# Work request
Across the entries below, please work out how many lines contain the string "dimensional" and give only the number.

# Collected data
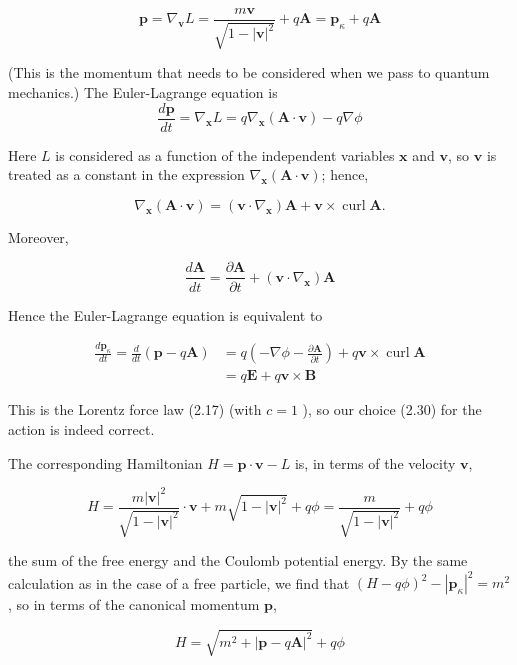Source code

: \documentclass[10pt, letterpaper]{article}
\begin{document}
$$
\mathbf{p}=\nabla_{\mathbf{v}} L=\frac{m \mathbf{v}}{\sqrt{1-|\mathbf{v}|^{2}}}+q \mathbf{A}=\mathbf{p}_{\kappa}+q \mathbf{A}
$$

(This is the momentum that needs to be considered when we pass to quantum mechanics.) The Euler-Lagrange equation is
$$
\frac{d \mathbf{p}}{d t}=\nabla_{\mathbf{x}} L=q \nabla_{\mathbf{x}}(\mathbf{A} \cdot \mathbf{v})-q \nabla \phi
$$

Here $L$ is considered as a function of the independent variables $\mathbf{x}$ and $\mathbf{v}$, so $\mathbf{v}$ is treated as a constant in the expression $\nabla_{\mathbf{x}}(\mathbf{A} \cdot \mathbf{v})$; hence,

$$
\nabla_{\mathbf{x}}(\mathbf{A} \cdot \mathbf{v})=\left(\mathbf{v} \cdot \nabla_{\mathbf{x}}\right) \mathbf{A}+\mathbf{v} \times \operatorname{curl} \mathbf{A} .
$$

Moreover,

$$
\frac{d \mathbf{A}}{d t}=\frac{\partial \mathbf{A}}{\partial t}+\left(\mathbf{v} \cdot \nabla_{\mathbf{x}}\right) \mathbf{A}
$$

Hence the Euler-Lagrange equation is equivalent to

$$
\begin{aligned}
\frac{d \mathbf{p}_{\kappa}}{d t}=\frac{d}{d t}(\mathbf{p}-q \mathbf{A}) & =q\left(-\nabla \phi-\frac{\partial \mathbf{A}}{\partial t}\right)+q \mathbf{v} \times \operatorname{curl} \mathbf{A} \\
& =q \mathbf{E}+q \mathbf{v} \times \mathbf{B}
\end{aligned}
$$

This is the Lorentz force law (2.17) (with $c=1$ ), so our choice (2.30) for the action is indeed correct.

The corresponding Hamiltonian $H=\mathbf{p} \cdot \mathbf{v}-L$ is, in terms of the velocity $\mathbf{v}$,

$$
H=\frac{m|\mathbf{v}|^{2}}{\sqrt{1-|\mathbf{v}|^{2}}} \cdot \mathbf{v}+m \sqrt{1-|\mathbf{v}|^{2}}+q \phi=\frac{m}{\sqrt{1-|\mathbf{v}|^{2}}}+q \phi
$$

the sum of the free energy and the Coulomb potential energy. By the same calculation as in the case of a free particle, we find that $(H-q \phi)^{2}-\left|\mathbf{p}_{\kappa}\right|^{2}=m^{2}$, so in terms of the canonical momentum $\mathbf{p}$,

$$
H=\sqrt{m^{2}+|\mathbf{p}-q \mathbf{A}|^{2}}+q \phi
$$
\end{document}
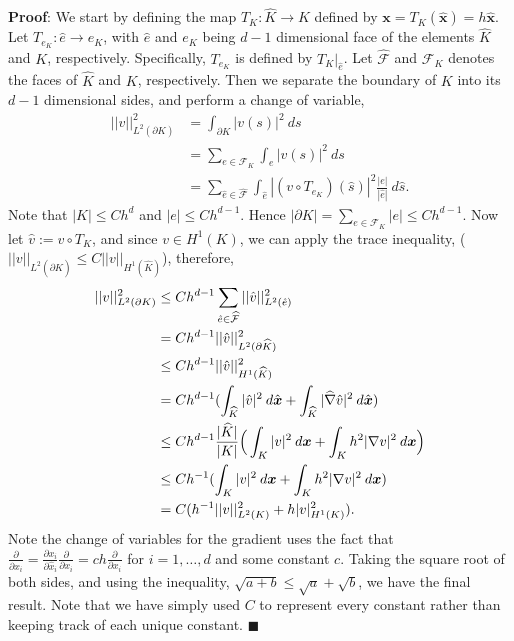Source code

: \documentclass[11pt]{article}
\newcommand{\bs}{\boldsymbol}
\begin{document}
\vskip 1cm

{\bf Proof}: We start by defining the map $T_K : \widehat{K} \to K$ defined by $\bs{x} = T_K(\hat{\bs{x}}) = h \hat{\bs{x}}$.
Let $T_{e_K} : \hat{e} \to e_K$, with $\hat{e}$ and $e_K$ being $d-1$ dimensional face of the elements $\widehat{K}$ and $K$, respectively.
Specifically, $T_{e_K}$ is defined by $T_K|_{\hat{e}}$.
Let $\widehat{\mathcal{F}}$ and $\mathcal{F}_K$ denotes the faces of $\widehat{K}$ and $K$, respectively.
Then we separate the boundary of $K$ into its $d-1$ dimensional sides, and perform a change of variable, 
\begin{align*}
    ||v||^2_{L^2(\partial K)} &= \int_{\partial K} |v(s)|^2 \: ds \\
	&= \sum_{e \in \mathcal{F}_K} \int_e |v(s)|^2 \: ds \\
	&= \sum_{\hat{e}\in \widehat{\mathcal{F}}} \int_{\hat{e}} |(v\circ T_{e_K})(\hat{s})|^2 \frac{|e|}{|\hat{e}|} \: d\hat{s}.
\end{align*}
Note that $|K| \leq Ch^d$ and $|e| \leq Ch^{d-1}$.
Hence $|\partial K| = \sum_{e\in \mathcal{F}_K} |e| \leq Ch^{d-1}$.
Now let $\hat{v} := v \circ T_K$, and since $v \in H^1(K)$, we can apply the trace inequality, ($||v||_{L^2(\partial \widehat{K})} \leq C||v||_{H^1(\widehat{K})}$), therefore, 
\begin{align*}
	||v||_{L^2(\partial K)}^2 &\leq Ch^{d-1} \sum_{\hat{e}\in \widehat{\mathcal{F}}} ||\hat{v}||^2_{L^2(\hat{e})} \\ 
&= Ch^{d-1} ||\hat{v}||^2_{L^2(\partial \widehat{K})} \\
&\leq Ch^{d-1}||\Hat{v}||^2_{H^1(\widehat{K})} \\
	&= Ch^{d-1}(\int_{\widehat{K}} |\hat{v}|^2 \: d\hat{\bs{x}} + \int_{\widehat{K}} |\widehat{\nabla} \hat{v}|^2 \: d\hat{\bs{x}} ) \\
	&\leq Ch^{d-1} \frac{|\widehat{K}|}{|K|} \Big( \int_{K} |v|^2 \: d\bs{x} + \int_K h^2 |\nabla v|^2 \: d\bs{x} \Big) \\
	&\leq Ch^{-1}( \int_{K} |v|^2 \: d\bs{x} + \int_K h^2|\nabla v|^2 \: d\bs{x} ) \\
&= C(h^{-1} ||v||^2_{L^2(K)} + h|v|^2_{H^1(K)} ).
\end{align*}
Note the change of variables for the gradient uses the fact that $\frac{\partial}{\partial\hat{x}_i} = \frac{\partial x_i}{\partial \hat{x}_i} \frac{\partial}{\partial x_i} = ch \frac{\partial}{\partial x_i}$ for $i = 1, \ldots, d$ and some constant $c$.
Taking the square root of both sides, and using the inequality, $\sqrt{a+b} \leq \sqrt{a} + \sqrt{b}$, we have the final result. 
Note that we have simply used $C$ to represent every constant rather than keeping track of each unique constant.
$\blacksquare$
\end{document}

# Written answer
2